目前在RNA中发现了超过170种修饰，包括m6A、m5C和m7G。它们通过作用于RNA的三级结构、生物发生、定位和功能，增加了RNA物种的复杂性。

在这些修饰中，m6A在近三年国自然申请中炙手可热，已逐渐显露出泛滥之势，竞争十分激烈，但是另一种m5C却在2020-2022年中标数量逐年升高，且还处于爬升阶段。

1. m5C概述

m5C修饰是指供体的一个活性甲基被添加到RNA中胞嘧啶碱基的第5位碳，它是一种广泛存在的RNA修饰，在mRNA和非编码RNA中都有检测到，包括tRNA、rRNA、snRNA和eRNA等。在tRNA中，m5C可以维持稳态，优化密码子-反密码子配对，调节应激反应，并控制翻译效率。

mRNA m5C修饰与mRNA的稳定性、剪接和核浆转运，DNA损伤修复，增殖和迁移，干细胞的发育、分化和重编程等各种生物过程有关。

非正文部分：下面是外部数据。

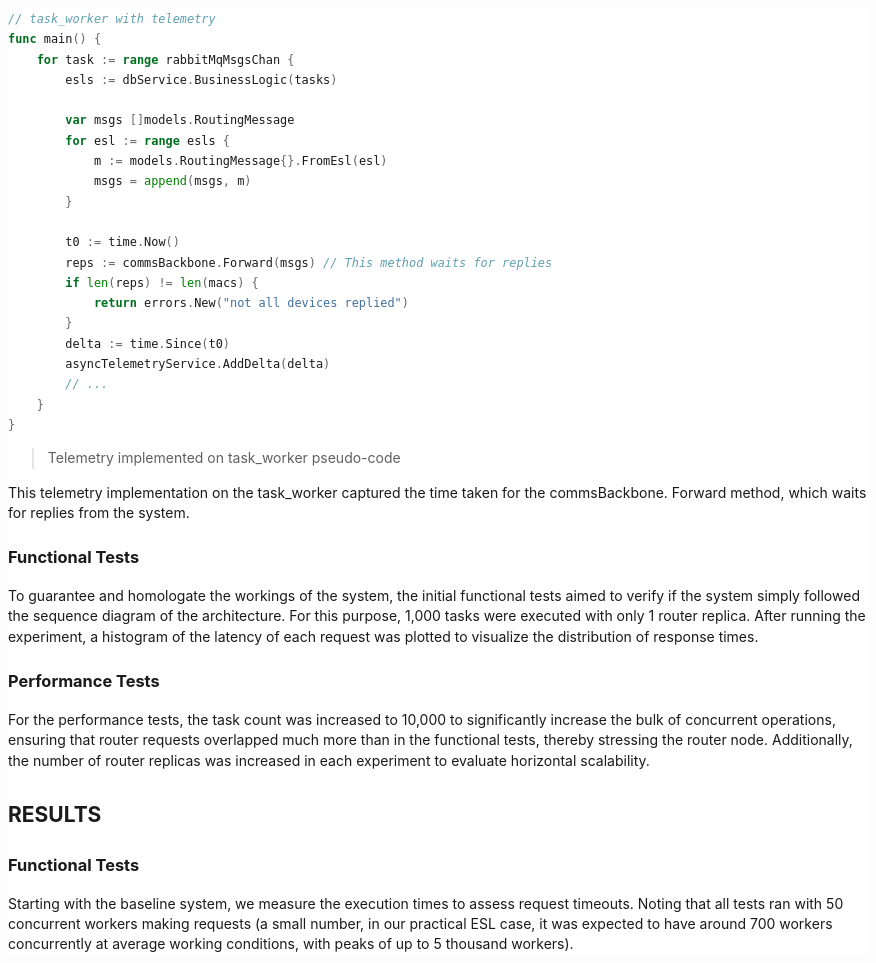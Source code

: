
 ```go
// task_worker with telemetry
func main() {
    for task := range rabbitMqMsgsChan {
        esls := dbService.BusinessLogic(tasks)

        var msgs []models.RoutingMessage
        for esl := range esls {
            m := models.RoutingMessage{}.FromEsl(esl)
            msgs = append(msgs, m)
        }

        t0 := time.Now()
        reps := commsBackbone.Forward(msgs) // This method waits for replies
        if len(reps) != len(macs) {
            return errors.New("not all devices replied")
        }
        delta := time.Since(t0)
        asyncTelemetryService.AddDelta(delta)
        // ...
    }
}
```

> Telemetry implemented on task_worker pseudo-code

This telemetry implementation on the task_worker captured the time taken for the commsBackbone. Forward method, which waits for replies from the system.

### Functional Tests

To guarantee and homologate the workings of the system, the initial functional tests aimed to verify if the system simply followed the sequence diagram of the architecture. For this purpose, 1,000 tasks were executed with only 1 router replica. After running the experiment, a histogram of the latency of each request was plotted to visualize the distribution of response times.

### Performance Tests

For the performance tests, the task count was increased to 10,000 to significantly increase the bulk of concurrent operations, ensuring that router requests overlapped much more than in the functional tests, thereby stressing the router node. Additionally, the number of router replicas was increased in each experiment to evaluate horizontal scalability.

## RESULTS

### Functional Tests

Starting with the baseline system, we measure the execution times to assess request timeouts. Noting that all tests ran with 50 concurrent workers making requests (a small number, in our practical ESL case, it was expected to have around 700 workers concurrently at average working conditions, with peaks of up to 5 thousand workers).
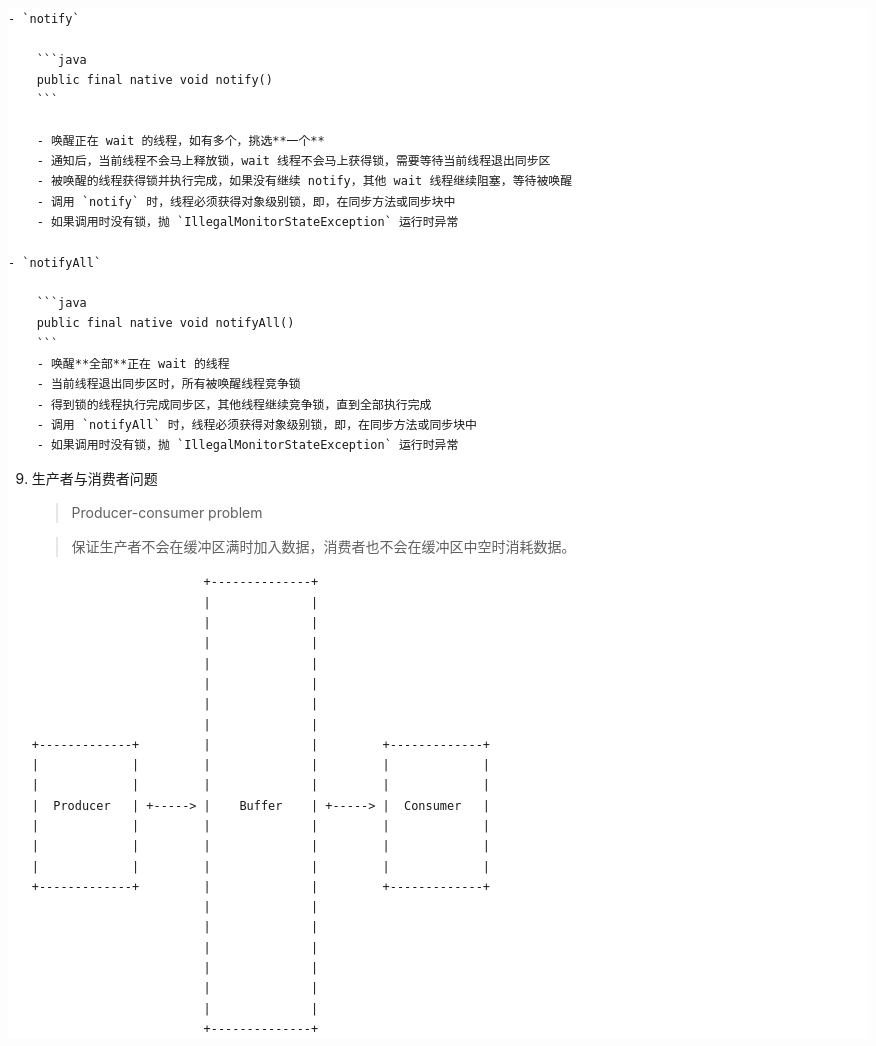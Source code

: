     - `notify`
    
        ```java
        public final native void notify()
        ```
        
        - 唤醒正在 wait 的线程，如有多个，挑选**一个**
        - 通知后，当前线程不会马上释放锁，wait 线程不会马上获得锁，需要等待当前线程退出同步区
        - 被唤醒的线程获得锁并执行完成，如果没有继续 notify，其他 wait 线程继续阻塞，等待被唤醒
        - 调用 `notify` 时，线程必须获得对象级别锁，即，在同步方法或同步块中
        - 如果调用时没有锁，抛 `IllegalMonitorStateException` 运行时异常
        
    - `notifyAll`
        
        ```java
        public final native void notifyAll()
        ```
        - 唤醒**全部**正在 wait 的线程
        - 当前线程退出同步区时，所有被唤醒线程竞争锁
        - 得到锁的线程执行完成同步区，其他线程继续竞争锁，直到全部执行完成
        - 调用 `notifyAll` 时，线程必须获得对象级别锁，即，在同步方法或同步块中
        - 如果调用时没有锁，抛 `IllegalMonitorStateException` 运行时异常
        
9. 生产者与消费者问题
    
   > Producer-consumer problem
   
   > 保证生产者不会在缓冲区满时加入数据，消费者也不会在缓冲区中空时消耗数据。
   
   ```
                           +--------------+
                           |              |
                           |              |
                           |              |
                           |              |
                           |              |
                           |              |
                           |              |
   +-------------+         |              |         +-------------+
   |             |         |              |         |             |
   |             |         |              |         |             |
   |  Producer   | +-----> |    Buffer    | +-----> |  Consumer   |
   |             |         |              |         |             |
   |             |         |              |         |             |
   |             |         |              |         |             |
   +-------------+         |              |         +-------------+
                           |              |
                           |              |
                           |              |
                           |              |
                           |              |
                           |              |
                           +--------------+

   ```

异常的mRNA m5C修饰与多种疾病的病因有关，包括动脉硬化、自身免疫性疾病和癌症。

2. m5C修饰工具酶

m5C 修饰主要由3种类型的蛋白质介导，分别是甲基转移酶（writer）、去甲基化酶（eraser）和阅读蛋白（reader）。

1）甲基转移酶（writer）

m5C的甲基转移酶（RCMTs）利用腺苷甲硫氨酸作为甲基供体，将甲基转移到胞嘧啶上形成m5C。目前已经发现了10多种类型的RNA m5C甲基转移酶，包括DNMT2、TRDMT家族成员、NSUN家族。其中，NSUN甲基转移酶包括几个成员：NSUN1到NSUN7 和NSUN5a/b/c。其中最明确的是NSUN2（Trm4）。DNMT2和NSUN2具有互补的靶点特性。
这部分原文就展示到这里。